The nine-handed final table kicked off with American poker pro Tyler Rueger holding the chip advantage, and Madanzhiev carrying the second largest stack. The first knock out of the final table took place when Samuel Taylor ran his set of nines into Wenling Gao’s turned set of aces. Taylor then moved all in on the river, but Gao’ cards held, sending him to the rail in ninth place for $320,395.
The next player to fall was Tyler Cornell who put of all his remaining chips in the middle with AdJs against Tyler Rueger’s QdJc. For a moment, Cornell thought he was going to win it, only to find out that his opponent found a queen on the flop which led to his elimination. Cornell walked away with $328,305 for finishing eighth.
There were high expectations for high-stakes regular Stefan Schillhabel to ultimately end up at the top, given his impressive tournament record, but unfortunately he’s still several steps away from victory when he ended his bid in seventh place for $467,825. His exit was mainly due to a lost preflop coin flip against Gao. Six-handed play saw two players eliminated in quick succession.
The first was Joao Santos who three-bet jammed Ah2c, prompting a call from Rueger who held AdKh. The latter’s cards held through the end and Santos settled for sixth place with $666,636 in winnings. Japanese player Satoshi Isomae was the next to go following a failed bluff against the eventual winner. Isomae earned $949,937 for his 5th-place finish.

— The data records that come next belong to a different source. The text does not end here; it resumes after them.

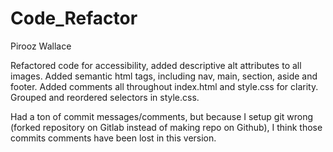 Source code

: # Code_Refactor
Pirooz Wallace

Refactored code for accessibility, added descriptive alt attributes to all images. Added semantic html tags, including nav, main, section, aside and footer. Added comments all throughout index.html and style.css for clarity. Grouped and reordered selectors in style.css.

Had a ton of commit messages/comments, but because I setup git wrong (forked repository on Gitlab instead of making repo on Github), I think those commits comments have been lost in this version. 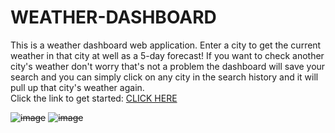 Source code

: # WEATHER-DASHBOARD
This is a weather dashboard web application. 
Enter a city to get the current weather in that city at well as a 5-day forecast! 
If you want to check another city's weather don't worry that's not a problem the dashboard will save your search and you can simply click on any city in the search history and it will pull up that city's weather again.  
Click the link to get started: [CLICK HERE](https://peytoncast.github.io/WEATHER-DASHBOARD/develop/landing-weather.html)

~~![image](https://user-images.githubusercontent.com/107663364/185482848-de4f506b-16eb-435b-b462-024ad951d82d.png)~~
~~![image](https://user-images.githubusercontent.com/107663364/185481635-870b85c6-cdac-4ce2-b95d-194197b10964.png)~~
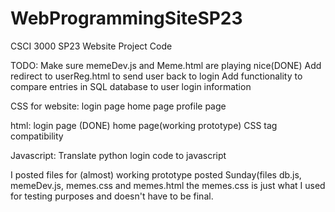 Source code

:# WebProgrammingSiteSP23
CSCI 3000 SP23 Website Project Code

TODO:
Make sure memeDev.js and Meme.html are playing nice(DONE)
Add redirect to userReg.html to send user back to login
Add functionality to compare entries in SQL database to user login information 

CSS for website:
login page
home page
profile page

html:
login page (DONE)
home page(working prototype)
CSS tag compatibility

Javascript:
Translate python login code to javascript



I posted files for (almost) working prototype posted Sunday(files db.js, memeDev.js, memes.css and memes.html
the memes.css is just what I used for testing purposes and doesn't have to be final. 



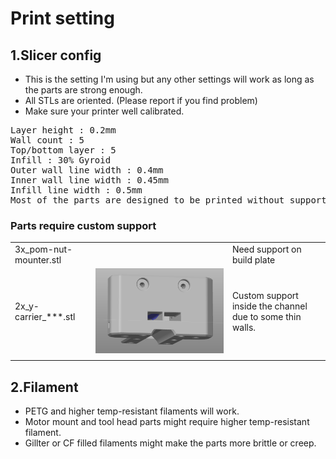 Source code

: # Print setting

## 1.Slicer config

- This is the setting I'm using but any other settings will work as long as the parts are strong enough.
- All STLs are oriented. (Please report if you find problem)
- Make sure your printer well calibrated.

<pre>Layer height : 0.2mm
Wall count : 5
Top/bottom layer : 5
Infill : 30% Gyroid 
Outer wall line width : 0.4mm
Inner wall line width : 0.45mm
Infill line width : 0.5mm
Most of the parts are designed to be printed without support(for exception, check the list bellow). You can enable "support on build plate only" for better overhang surface.
</pre>

### Parts require custom support

|   |   |   |
|---|---|---|
| 3x_pom-nut-mounter.stl |   | Need support on build plate |
| 2x_y-carrier_***.stl | ![2x_y-carrier_***](./img/2x_y-carrier_supports.png) | Custom support inside the channel due to some thin walls. |
|   |   |   |

## 2.Filament

- PETG and higher temp-resistant filaments will work.
- Motor mount and tool head parts might require higher temp-resistant filament.
- Gillter or CF filled filaments might make the parts more brittle or creep.


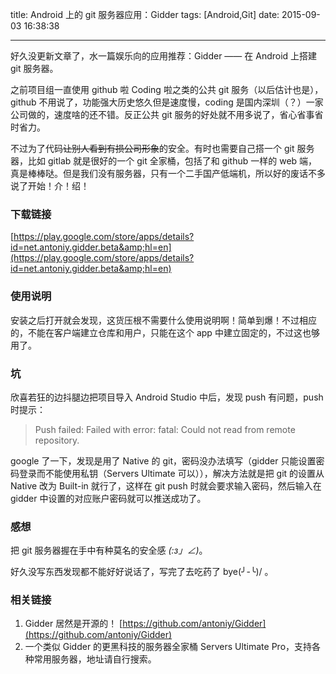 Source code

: title: Android 上的 git 服务器应用：Gidder
tags: [Android,Git]
date: 2015-09-03 16:38:38

---

好久没更新文章了，水一篇娱乐向的应用推荐：Gidder —— 在 Android 上搭建 git 服务器。

<!--more-->

之前项目组一直使用 github 啦 Coding 啦之类的公共 git 服务（以后估计也是），github 不用说了，功能强大历史悠久但是速度慢，coding 是国内深圳（？）一家公司做的，速度啥的还不错。反正公共 git 服务的好处就不用多说了，省心省事省时省力。

不过为了代码<del>让别人看到有损公司形象</del>的安全。有时也需要自己搭一个 git 服务器，比如 gitlab 就是很好的一个 git 全家桶，包括了和 github 一样的 web 端，真是棒棒哒。但是我们没有服务器，只有一个二手国产低端机，所以好的废话不多说了开始！介！绍！

### 下载链接

[https://play.google.com/store/apps/details?id=net.antoniy.gidder.beta&amp;hl=en](https://play.google.com/store/apps/details?id=net.antoniy.gidder.beta&amp;hl=en)

### 使用说明

安装之后打开就会发现，这货压根不需要什么使用说明啊！简单到爆！不过相应的，不能在客户端建立仓库和用户，只能在这个 app 中建立固定的，不过这也够用了。

### 坑

欣喜若狂的边抖腿边把项目导入 Android Studio 中后，发现 push 有问题，push 时提示：

> Push failed: Failed with error: fatal: Could not read from remote repository.

google 了一下，发现是用了 Native 的 git，密码没办法填写（gidder 只能设置密码登录而不能使用私钥（Servers Ultimate 可以）），解决方法就是把 git 的设置从 Native 改为 Built-in 就行了，这样在 git push 时就会要求输入密码，然后输入在 gidder 中设置的对应账户密码就可以推送成功了。

### 感想

把 git 服务器握在手中有种莫名的安全感 _(:з」∠)_。

好久没写东西发现都不能好好说话了，写完了去吃药了 bye(╯-╰)/ 。

### 相关链接

1.  Gidder 居然是开源的！ [https://github.com/antoniy/Gidder](https://github.com/antoniy/Gidder)
2.  一个类似 Gidder 的更黑科技的服务器全家桶 Servers Ultimate Pro，支持各种常用服务器，地址请自行搜索。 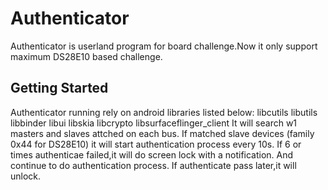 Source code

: Authenticator
===========
  Authenticator is userland program for board challenge.Now it only support maximum DS28E10 based challenge.

Getting Started
---------------
  Authenticator running rely on android libraries listed below:
	libcutils libutils libbinder libui libskia  libcrypto libsurfaceflinger_client
  It will search w1 masters and slaves attched on each bus.
  If matched slave devices (family 0x44 for DS28E10) it will start authentication process every 10s.
  If 6 or times authenticae failed,it will do screen lock with a notification. And continue to do authentication process.
  If authenticate pass later,it will unlock.
  

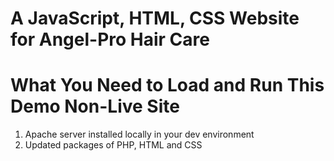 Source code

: A JavaScript, HTML, CSS Website for Angel-Pro Hair Care
========================================================================================================

What You Need to Load and Run This Demo Non-Live Site
==============================
1. Apache server installed locally in your dev environment
2. Updated packages of PHP, HTML and CSS
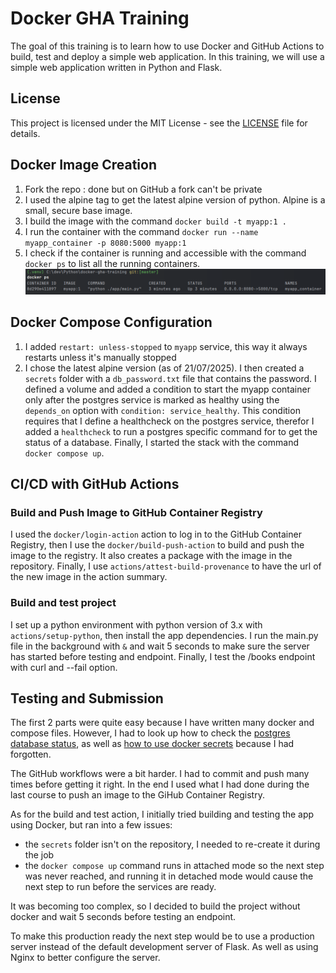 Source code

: # Docker GHA Training

The goal of this training is to learn how to use Docker and GitHub Actions to build, test and deploy a simple web application. In this training, we will use a simple web application written in Python and Flask.

## License

This project is licensed under the MIT License - see the [LICENSE](LICENSE) file for details.

## Docker Image Creation

1. Fork the repo : done but on GitHub a fork can't be private
2. I used the alpine tag to get the latest alpine version of python. Alpine is a small, secure base image.
3. I build the image with the command `docker build -t myapp:1 .`
4. I run the container with the command `docker run --name myapp_container -p 8080:5000 myapp:1`
5. I check if the container is running and accessible with the command `docker ps` to list all the running containers.
![img.png](docker_ps.png)

## Docker Compose Configuration

1. I added `restart: unless-stopped` to `myapp` service, this way it always restarts unless it's manually stopped
2. I chose the latest alpine version (as of 21/07/2025). I then created a `secrets` folder with a `db_password.txt`
file that contains the password. I defined a volume and added a condition to start the myapp container only after the 
postgres service is marked as healthy using the `depends_on` option with `condition: service_healthy`. This condition requires
that I define a healthcheck on the postgres service, therefor I added a `healthcheck` to run a postgres specific command for to get the status of a database.
Finally, I started the stack with the command `docker compose up`.

## CI/CD with GitHub Actions

### Build and Push Image to GitHub Container Registry
I used the `docker/login-action` action to log in to the GitHub Container Registry, then I use the `docker/build-push-action`
to build and push the image to the registry. It also creates a package with the image in the repository. 
Finally, I use `actions/attest-build-provenance` to have the url of the new image in the action summary.

### Build and test project

I set up a python environment with python version of 3.x with `actions/setup-python`, then install the app dependencies.
I run the main.py file in the background with `&` and wait  5 seconds to make sure the server has started before testing and endpoint.
Finally, I test the /books endpoint with curl and --fail option.

## Testing and Submission

The first 2 parts were quite easy because I have written many docker and compose files. 
However, I had to look up how to check the [postgres database status](https://stackoverflow.com/questions/46193659/query-to-check-postgresql-database-status), 
as well as [how to use docker secrets](https://docs.docker.com/compose/how-tos/use-secrets/) because I had forgotten.

The GitHub workflows were a bit harder. I had to commit and push many times before getting it right.
In the end I used what I had done during the last course to push an image to the GiHub Container Registry.

As for the build and test action, I initially tried building and testing the app using Docker, but ran into a few issues:
- the `secrets` folder isn't on the repository, I needed to re-create it during the job
- the `docker compose up` command runs in attached mode so the next step was never reached, and running it in detached mode
would cause the next step to run before the services are ready.

It was becoming too complex, so I decided to build the project without docker and wait 5 seconds before testing an endpoint.


To make this production ready the next step would be to use a production server instead of the default development server of Flask.
As well as using Nginx to better configure the server. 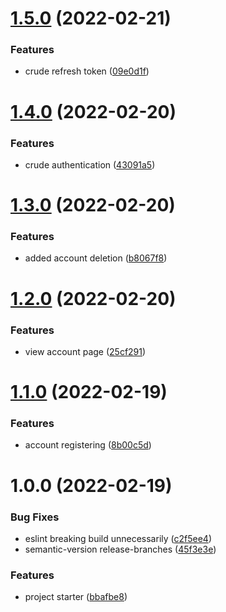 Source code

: # [1.5.0](https://github.com/ivopr/sword/compare/v1.4.0...v1.5.0) (2022-02-21)


### Features

* crude refresh token ([09e0d1f](https://github.com/ivopr/sword/commit/09e0d1f32d5407829a9f17d8dab53f850a08a14c))

# [1.4.0](https://github.com/ivopr/sword/compare/v1.3.0...v1.4.0) (2022-02-20)


### Features

* crude authentication ([43091a5](https://github.com/ivopr/sword/commit/43091a5a45cf9b854cd6126593d1dfe6bb4d8f12))

# [1.3.0](https://github.com/ivopr/sword/compare/v1.2.0...v1.3.0) (2022-02-20)


### Features

* added account deletion ([b8067f8](https://github.com/ivopr/sword/commit/b8067f816471f79b33b33a6877c28c01d98bb507))

# [1.2.0](https://github.com/ivopr/sword/compare/v1.1.0...v1.2.0) (2022-02-20)


### Features

* view account page ([25cf291](https://github.com/ivopr/sword/commit/25cf29186c037cb74c7f62914f538eb910f9307c))

# [1.1.0](https://github.com/ivopr/sword/compare/v1.0.0...v1.1.0) (2022-02-19)


### Features

* account registering ([8b00c5d](https://github.com/ivopr/sword/commit/8b00c5ddb48bb1639515d3e63430cd1a7faf93d3))

# 1.0.0 (2022-02-19)


### Bug Fixes

* eslint breaking build unnecessarily ([c2f5ee4](https://github.com/ivopr/sword/commit/c2f5ee4440dab5d3d0b873b7a3ae00b191d1265f))
* semantic-version release-branches ([45f3e3e](https://github.com/ivopr/sword/commit/45f3e3eae362f2608f69f9fd82ef696d76018827))


### Features

* project starter ([bbafbe8](https://github.com/ivopr/sword/commit/bbafbe812cd8b388bbd20160505dd9c041971f9b))
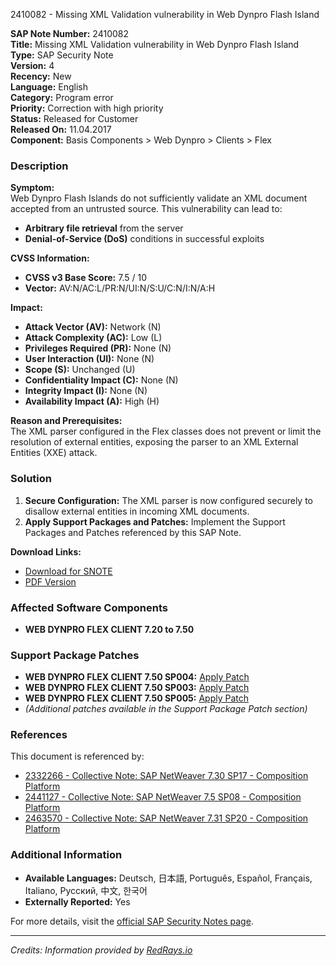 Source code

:2410082 - Missing XML Validation vulnerability in Web Dynpro Flash Island

**SAP Note Number:** 2410082  
**Title:** Missing XML Validation vulnerability in Web Dynpro Flash Island  
**Type:** SAP Security Note  
**Version:** 4  
**Recency:** New  
**Language:** English  
**Category:** Program error  
**Priority:** Correction with high priority  
**Status:** Released for Customer  
**Released On:** 11.04.2017  
**Component:** Basis Components > Web Dynpro > Clients > Flex

### Description

**Symptom:**  
Web Dynpro Flash Islands do not sufficiently validate an XML document accepted from an untrusted source. This vulnerability can lead to:

- **Arbitrary file retrieval** from the server
- **Denial-of-Service (DoS)** conditions in successful exploits

**CVSS Information:**  
- **CVSS v3 Base Score:** 7.5 / 10  
- **Vector:** AV:N/AC:L/PR:N/UI:N/S:U/C:N/I:N/A:H

**Impact:**
- **Attack Vector (AV):** Network (N)
- **Attack Complexity (AC):** Low (L)
- **Privileges Required (PR):** None (N)
- **User Interaction (UI):** None (N)
- **Scope (S):** Unchanged (U)
- **Confidentiality Impact (C):** None (N)
- **Integrity Impact (I):** None (N)
- **Availability Impact (A):** High (H)

**Reason and Prerequisites:**  
The XML parser configured in the Flex classes does not prevent or limit the resolution of external entities, exposing the parser to an XML External Entities (XXE) attack.

### Solution

1. **Secure Configuration:** The XML parser is now configured securely to disallow external entities in incoming XML documents.
2. **Apply Support Packages and Patches:** Implement the Support Packages and Patches referenced by this SAP Note.

**Download Links:**
- [Download for SNOTE](https://me.sap.com/note/0040000018466502017)
- [PDF Version](https://me.sap.com/sap/support/sfm/notes/print/0002410082?language=en-US&token=40F8AF086A15805E3AE9EE87FF8B1849)

### Affected Software Components

- **WEB DYNPRO FLEX CLIENT 7.20 to 7.50**

### Support Package Patches

- **WEB DYNPRO FLEX CLIENT 7.50 SP004:** [Apply Patch](https://me.sap.com/sap/support/swdc/notes?cvnr=73554900100200001658&support_package=SP004&patch_level=000001)
- **WEB DYNPRO FLEX CLIENT 7.50 SP003:** [Apply Patch](https://me.sap.com/sap/support/swdc/notes?cvnr=73554900100200001658&support_package=SP003&patch_level=000001)
- **WEB DYNPRO FLEX CLIENT 7.50 SP005:** [Apply Patch](https://me.sap.com/sap/support/swdc/notes?cvnr=73554900100200001658&support_package=SP005&patch_level=000002)
- *(Additional patches available in the Support Package Patch section)*

### References

This document is referenced by:

- [2332266 - Collective Note: SAP NetWeaver 7.30 SP17 - Composition Platform](https://me.sap.com/notes/2332266)
- [2441127 - Collective Note: SAP NetWeaver 7.5 SP08 - Composition Platform](https://me.sap.com/notes/2441127)
- [2463570 - Collective Note: SAP NetWeaver 7.31 SP20 - Composition Platform](https://me.sap.com/notes/2463570)

### Additional Information

- **Available Languages:** Deutsch, 日本語, Português, Español, Français, Italiano, Русский, 中文, 한국어
- **Externally Reported:** Yes

For more details, visit the [official SAP Security Notes page](https://me.sap.com/).

---

*Credits: Information provided by [RedRays.io](https://redrays.io)* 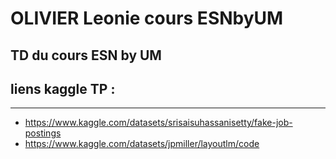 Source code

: # OLIVIER Leonie cours ESNbyUM
 TD du cours ESN by UM 
 --------------
 ## liens kaggle TP : 
 ---------
- https://www.kaggle.com/datasets/srisaisuhassanisetty/fake-job-postings
- https://www.kaggle.com/datasets/jpmiller/layoutlm/code

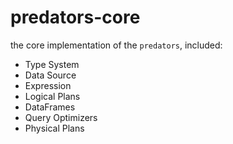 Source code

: # predators-core
the core implementation of the `predators`, included:
* Type System
* Data Source
* Expression
* Logical Plans
* DataFrames
* Query Optimizers
* Physical Plans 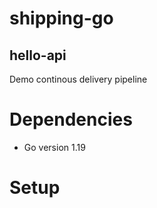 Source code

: # shipping-go

## hello-api
Demo continous delivery pipeline

# Dependencies

- Go version 1.19

# Setup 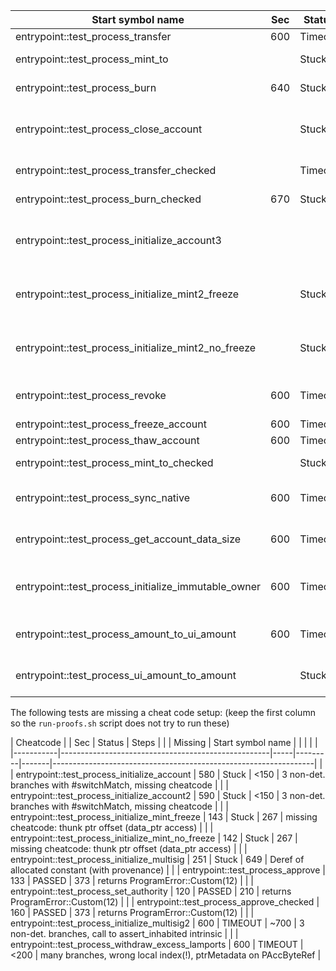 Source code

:| Start symbol name                                   | Sec | Status  | Steps |                                                                              |
|-----------------------------------------------------|-----|---------|-------|------------------------------------------------------------------------------|
| entrypoint::test_process_transfer                   | 600 | Timeout | >850  | stuck on using an alloc                                                      |
| entrypoint::test_process_mint_to                    |     | Stuck   | 1136  | inconsistent projection involving IAcc                                       |
| entrypoint::test_process_burn                       | 640 | Stuck   | 1684  | call to raw_eq (1 branch), reads an alloc (1 branch)                         |
| entrypoint::test_process_close_account              |     | Stuck   | 655   | erratic branching (cheatcode rules) after #fromPAcc(#toPAcc(_)), reads alloc |
| entrypoint::test_process_transfer_checked           |     | Timeout | ~930  | stuck on access to an alloc (1 branch)                                       |
| entrypoint::test_process_burn_checked               | 670 | Stuck   | 1684  | call to raw_eq (1 branch), reads an alloc (1 branch)                         |
| entrypoint::test_process_initialize_account3        |     |         | ~600  | branching/stuck on thunked ptr cast, "ExposeAddress", assert_inhab, vacuous  |
| entrypoint::test_process_initialize_mint2_freeze    |     | Stuck   | 275   | branching/stuck on thunked ptr cast, "ExposeAddress", assert_inhab, vacuous  |
| entrypoint::test_process_initialize_mint2_no_freeze |     | Stuck   | 275   | branching/stuck on thunked ptr cast, "ExposeAddress", assert_inhab, vacuous  |
| entrypoint::test_process_revoke                     | 600 | Timeout | 955   | non-det branch on cheatcodes (invalid read from stack), reads alloc          |
| entrypoint::test_process_freeze_account             | 600 | Timeout | 1455  | reads alloc (one branch)                                                     |
| entrypoint::test_process_thaw_account               | 600 | Timeout | 1455  | reads alloc (one branch)                                                     |
| entrypoint::test_process_mint_to_checked            |     | Stuck   | 942   | pointer offset(8) on byte ptr in AggregateKindRawPtr                         |
| entrypoint::test_process_sync_native                | 600 | Timeout | 167   | erratic branching (cheatcode rules) after #fromPAcc(#toPAcc(_))              |
| entrypoint::test_process_get_account_data_size      | 600 | Timeout | 224   | erratic branching (cheatcode rules) after #fromPAcc(#toPAcc(_))              |
| entrypoint::test_process_initialize_immutable_owner | 600 | Timeout | 1306  | erratic branching (cheatcode rules) after #fromPAcc(#toPAcc(_)), reads alloc |
| entrypoint::test_process_amount_to_ui_amount        | 600 | Timeout | 684   | erratic branching (cheatcode rules) after #fromPAcc(#toPAcc(_))              |
| entrypoint::test_process_ui_amount_to_amount        |     | Stuck   | 90    | call to core::str::convert::from_utf8 (stdlib)                               |

The following tests are missing a cheat code setup:
(keep the first column so the `run-proofs.sh` script does not try to run these)

| Cheatcode |                                                    | Sec | Status  | Steps |                                                                 |
| Missing   | Start symbol name                                  |     |         |       |                                                                 |
|-----------|----------------------------------------------------|-----|---------|-------|-----------------------------------------------------------------|
|           | entrypoint::test_process_initialize_account        | 580 | Stuck   | <150  | 3 non-det. branches with #switchMatch, missing cheatcode        |
|           | entrypoint::test_process_initialize_account2       | 590 | Stuck   | <150  | 3 non-det. branches with #switchMatch, missing cheatcode        |
|           | entrypoint::test_process_initialize_mint_freeze    | 143 | Stuck   | 267   | missing cheatcode: thunk ptr offset (data_ptr access)           |
|           | entrypoint::test_process_initialize_mint_no_freeze | 142 | Stuck   | 267   | missing cheatcode: thunk ptr offset (data_ptr access)           |
|           | entrypoint::test_process_initialize_multisig       | 251 | Stuck   | 649   | Deref of allocated constant (with provenance)                   |
|           | entrypoint::test_process_approve                   | 133 | PASSED  | 373   | returns ProgramError::Custom(12)                                |
|           | entrypoint::test_process_set_authority             | 120 | PASSED  | 210   | returns ProgramError::Custom(12)                                |
|           | entrypoint::test_process_approve_checked           | 160 | PASSED  | 373   | returns ProgramError::Custom(12)                                |
|           | entrypoint::test_process_initialize_multisig2      | 600 | TIMEOUT | ~700  | 3 non-det. branches, call to assert_inhabited intrinsic         |
|           | entrypoint::test_process_withdraw_excess_lamports  | 600 | TIMEOUT | <200  | many branches, wrong local index(!), ptrMetadata on PAccByteRef |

Thomas Ward later moved all of his chips in with pocket sixes, only to be called by Gao who had pocket sevens. Neither of the cards improved through the river and the bigger pair held, sending Ward out of the game in fourth place for $1,353,634.
The fast-paced action continued through to three-handed play, with Gao raising to 1,400,000 on the button with KhKd. Rueger three-bet to 4,395,000 after getting AhQ in the big blind. The battle ultimately led to a snap call by Gao, and after the board, it was Rueger who had to leave the table in third place, earning $1,928,887.
Quick Heads-Up Battle
Gao entered heads-up play with just a slight lead over Madanzhiev. The eventual winner got the nut straight against his opponent’s AdAc. Gao eventually decided to move all in with her pocket aces, and Madanzhiev quickly called. And just like that, even the river couldn’t save Gao’s cards, and so she settled as runner-up for $2,748,605.
Madanzhiev’s victory gave him his very first gold bracelet; Gao’s impressive run also earned her the largest score of her career.